What's going on vpsboard?


1st update link to latest post gone (few week/month ago)


2nd update link to /activity gone (few day ago) replaced with discovery content, when you use mobile to browsing vpsboard you'll know how hard to find latest post, do you really need to change URL every time there's update on vpsboard?


and what changes on the next update ?


----------



## MannDude (Oct 30, 2015)

Where on the website is the link to /activity shown? I'll report it to IPB if it hasn't already been.


----------



## drmike (Oct 30, 2015)

This update version has been good from my end...  I like logged in new stuff up top of the site.


I fear we are in this sea of change with IPB... they make entirely shitty software and keep bulldozing shit just cause.... These features should have been the major release, not the busted junk months back.  My rant is about IPB and lack of QA, lack of planning, lack of common sense.  


Sorry this shitware was chosen.  Someday, perhaps, it will die in a fire (IPB software).


----------



## drmike (Oct 30, 2015)

Yeah more busted...


I like the Unread Content on the top nav area... However it is busted. Here is how...


Get in there and see some like Cess Pool thread get commented and show on that list. Long thread.  So you see the most recent comment in excerpt.   Click on it and well, instead of going to place in that thread where that comment is, it drops you on the main thread page #1.


These IPB folks... ahhh  where are the EMOJIS?  I need a middle finger one for them.


----------



## wlanboy (Oct 30, 2015)

They broke the search too. Can't believe they changed just every single URL paddern...


----------



## MannDude (Oct 30, 2015)

drmike said:


> Click on it and well, instead of going to place in that thread where that comment is, it drops you on the main thread page #1.



Will report to IPB



wlanboy said:


> They broke the search too.



I'm rebuilding the search index now... may take a few hours to complete. Search was working just fine before the update even with the discontinuation of Sphinx support.


----------



## drmike (Oct 30, 2015)

drmike said:


> Yeah more busted...
> 
> 
> I like the Unread Content on the top nav area... However it is busted. Here is how...
> ...





Here is that busted link thing for this:




 The cesspit / chat thread.



k0nsl replied to xBytez's topic in The Pub (Off topic discussion)




 


 14 hours ago

 

 966 replies


So both of those go to PAGE #1 of the thread... no last comment ID or anything... 966 replies = a ton of pages... lost people.. I can find my way in like 2 clicks, others are going be lost in space - well some.  Ticket these inept programmers on this one... half baked...
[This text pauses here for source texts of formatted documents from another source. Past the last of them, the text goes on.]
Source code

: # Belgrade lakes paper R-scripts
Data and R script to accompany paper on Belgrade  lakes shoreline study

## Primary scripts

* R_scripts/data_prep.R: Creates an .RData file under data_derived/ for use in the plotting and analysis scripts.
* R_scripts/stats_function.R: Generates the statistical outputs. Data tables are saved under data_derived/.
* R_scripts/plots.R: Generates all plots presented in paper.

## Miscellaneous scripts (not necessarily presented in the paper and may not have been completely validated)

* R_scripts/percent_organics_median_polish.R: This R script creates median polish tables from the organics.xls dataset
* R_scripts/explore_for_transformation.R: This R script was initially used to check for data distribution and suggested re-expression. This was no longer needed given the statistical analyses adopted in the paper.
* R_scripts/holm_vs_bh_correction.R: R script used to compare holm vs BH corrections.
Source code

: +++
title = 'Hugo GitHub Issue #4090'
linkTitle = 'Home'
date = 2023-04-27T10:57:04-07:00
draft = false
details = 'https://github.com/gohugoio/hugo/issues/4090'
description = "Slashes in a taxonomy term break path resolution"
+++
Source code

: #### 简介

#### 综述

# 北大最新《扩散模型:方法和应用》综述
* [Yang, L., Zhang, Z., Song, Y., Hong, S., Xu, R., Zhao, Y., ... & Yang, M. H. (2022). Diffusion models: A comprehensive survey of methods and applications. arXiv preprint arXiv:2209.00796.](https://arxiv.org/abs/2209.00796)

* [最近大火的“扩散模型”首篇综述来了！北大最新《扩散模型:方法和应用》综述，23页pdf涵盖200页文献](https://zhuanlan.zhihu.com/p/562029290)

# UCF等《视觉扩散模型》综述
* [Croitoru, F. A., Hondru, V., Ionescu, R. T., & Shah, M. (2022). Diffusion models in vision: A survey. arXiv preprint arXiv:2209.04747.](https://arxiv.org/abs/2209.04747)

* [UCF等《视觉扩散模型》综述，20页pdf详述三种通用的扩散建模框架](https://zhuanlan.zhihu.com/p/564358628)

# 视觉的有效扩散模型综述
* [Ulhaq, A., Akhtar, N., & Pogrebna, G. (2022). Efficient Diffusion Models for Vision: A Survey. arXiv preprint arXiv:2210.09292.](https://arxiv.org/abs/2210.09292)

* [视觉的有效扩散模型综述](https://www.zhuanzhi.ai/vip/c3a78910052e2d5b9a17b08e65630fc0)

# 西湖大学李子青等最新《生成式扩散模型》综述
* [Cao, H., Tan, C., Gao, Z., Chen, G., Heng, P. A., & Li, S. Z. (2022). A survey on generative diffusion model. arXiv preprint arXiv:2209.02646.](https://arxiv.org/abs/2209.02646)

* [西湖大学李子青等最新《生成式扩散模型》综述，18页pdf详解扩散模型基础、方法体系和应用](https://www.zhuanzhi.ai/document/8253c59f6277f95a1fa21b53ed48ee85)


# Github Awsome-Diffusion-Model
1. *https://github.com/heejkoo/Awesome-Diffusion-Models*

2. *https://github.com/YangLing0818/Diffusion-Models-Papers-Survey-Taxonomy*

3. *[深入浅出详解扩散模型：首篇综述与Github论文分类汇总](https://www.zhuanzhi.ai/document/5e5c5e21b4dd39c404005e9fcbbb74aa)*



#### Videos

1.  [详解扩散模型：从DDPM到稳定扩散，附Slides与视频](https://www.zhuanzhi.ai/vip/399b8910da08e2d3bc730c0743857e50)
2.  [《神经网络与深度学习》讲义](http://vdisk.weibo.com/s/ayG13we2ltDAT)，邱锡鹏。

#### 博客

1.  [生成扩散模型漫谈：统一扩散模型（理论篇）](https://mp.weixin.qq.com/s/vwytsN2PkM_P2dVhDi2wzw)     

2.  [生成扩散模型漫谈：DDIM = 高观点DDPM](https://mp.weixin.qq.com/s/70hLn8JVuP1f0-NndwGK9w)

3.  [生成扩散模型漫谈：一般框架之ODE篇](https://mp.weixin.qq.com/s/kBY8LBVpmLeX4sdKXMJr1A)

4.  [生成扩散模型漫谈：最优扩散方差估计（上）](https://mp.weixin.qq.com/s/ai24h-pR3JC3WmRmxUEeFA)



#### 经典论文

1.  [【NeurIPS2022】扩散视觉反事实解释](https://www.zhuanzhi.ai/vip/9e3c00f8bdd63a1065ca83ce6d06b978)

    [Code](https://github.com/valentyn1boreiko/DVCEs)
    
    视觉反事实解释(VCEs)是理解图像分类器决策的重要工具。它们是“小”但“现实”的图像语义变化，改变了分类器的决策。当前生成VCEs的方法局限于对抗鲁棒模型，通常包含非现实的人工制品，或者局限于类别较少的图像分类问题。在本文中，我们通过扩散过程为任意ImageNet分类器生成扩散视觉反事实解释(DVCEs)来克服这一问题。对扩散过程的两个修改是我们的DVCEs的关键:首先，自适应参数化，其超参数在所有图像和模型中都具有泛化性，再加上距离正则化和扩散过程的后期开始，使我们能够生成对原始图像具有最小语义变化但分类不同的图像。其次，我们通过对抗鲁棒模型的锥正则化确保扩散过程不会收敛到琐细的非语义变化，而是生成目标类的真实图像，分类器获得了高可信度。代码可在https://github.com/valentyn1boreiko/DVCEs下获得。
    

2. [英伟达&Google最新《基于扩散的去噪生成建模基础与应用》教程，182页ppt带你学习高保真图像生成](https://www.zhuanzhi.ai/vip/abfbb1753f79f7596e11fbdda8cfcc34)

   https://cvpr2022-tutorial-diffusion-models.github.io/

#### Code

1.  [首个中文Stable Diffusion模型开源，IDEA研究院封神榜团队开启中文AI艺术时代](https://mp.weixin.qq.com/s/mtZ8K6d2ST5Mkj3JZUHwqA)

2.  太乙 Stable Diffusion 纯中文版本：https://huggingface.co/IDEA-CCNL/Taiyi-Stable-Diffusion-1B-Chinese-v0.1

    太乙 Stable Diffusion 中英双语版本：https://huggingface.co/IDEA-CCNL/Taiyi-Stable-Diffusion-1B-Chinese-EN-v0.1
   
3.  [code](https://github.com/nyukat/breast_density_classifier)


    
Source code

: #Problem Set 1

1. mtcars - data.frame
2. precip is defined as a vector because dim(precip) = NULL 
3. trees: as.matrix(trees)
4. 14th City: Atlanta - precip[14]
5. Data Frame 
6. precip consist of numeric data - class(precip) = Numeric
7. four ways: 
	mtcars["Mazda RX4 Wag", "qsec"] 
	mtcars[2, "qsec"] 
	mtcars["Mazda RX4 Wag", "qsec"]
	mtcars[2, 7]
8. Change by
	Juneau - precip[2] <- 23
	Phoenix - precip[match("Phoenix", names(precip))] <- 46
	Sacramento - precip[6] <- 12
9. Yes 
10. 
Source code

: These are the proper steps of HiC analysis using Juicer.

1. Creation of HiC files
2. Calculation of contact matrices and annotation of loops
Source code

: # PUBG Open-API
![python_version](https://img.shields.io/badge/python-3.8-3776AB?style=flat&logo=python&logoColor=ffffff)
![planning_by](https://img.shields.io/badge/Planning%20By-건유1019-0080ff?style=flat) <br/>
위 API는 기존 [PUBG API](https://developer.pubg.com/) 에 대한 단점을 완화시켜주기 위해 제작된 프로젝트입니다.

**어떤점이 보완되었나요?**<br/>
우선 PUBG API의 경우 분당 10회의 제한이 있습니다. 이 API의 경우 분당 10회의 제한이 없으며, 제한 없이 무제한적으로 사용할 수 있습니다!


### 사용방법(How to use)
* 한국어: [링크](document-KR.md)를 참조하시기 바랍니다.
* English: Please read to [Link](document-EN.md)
PS: I hate bitching and don't want Mann feeling bad.  Not his fault.  IPB's own brand of insanity...


----------



## MannDude (Oct 31, 2015)

drmike said:


> Yeah more busted...
> 
> 
> I like the Unread Content on the top nav area... However it is busted. Here is how...
> ...



That's fixed, at least temporarily. IPB hasn't responded to my bug report yet but it's been mentioned by others. I had to change some stuff manually but it should be good now.


----------



## drmike (Oct 31, 2015)

That was a super fast fix for them on unread    Works


----------



## MannDude (Oct 31, 2015)

drmike said:


> That was a super fast fix for them on unread    Works



_They_ didn't fix anything. I reported the bug, as did others. IPB commented on an earlier report that it wasn't a 'bug' and that shit was working as intended.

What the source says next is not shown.